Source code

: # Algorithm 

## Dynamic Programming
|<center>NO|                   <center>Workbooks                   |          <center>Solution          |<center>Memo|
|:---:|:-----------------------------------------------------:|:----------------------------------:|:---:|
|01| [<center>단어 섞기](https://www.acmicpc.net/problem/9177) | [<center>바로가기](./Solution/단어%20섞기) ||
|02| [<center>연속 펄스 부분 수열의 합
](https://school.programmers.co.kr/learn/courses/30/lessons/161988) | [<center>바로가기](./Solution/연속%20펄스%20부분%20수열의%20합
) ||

══════════════════════════════

WORK TO COMPLETE: Set down the data exactly.

RESPONSE:
Source code

: # Algorithm 

## Dynamic Programming
|<center>NO|                   <center>Workbooks                   |          <center>Solution          |<center>Memo|
|:---:|:-----------------------------------------------------:|:----------------------------------:|:---:|
|01| [<center>단어 섞기](https://www.acmicpc.net/problem/9177) | [<center>바로가기](./Solution/단어%20섞기) ||
|02| [<center>연속 펄스 부분 수열의 합
](https://school.programmers.co.kr/learn/courses/30/lessons/161988) | [<center>바로가기](./Solution/연속%20펄스%20부분%20수열의%20합
) ||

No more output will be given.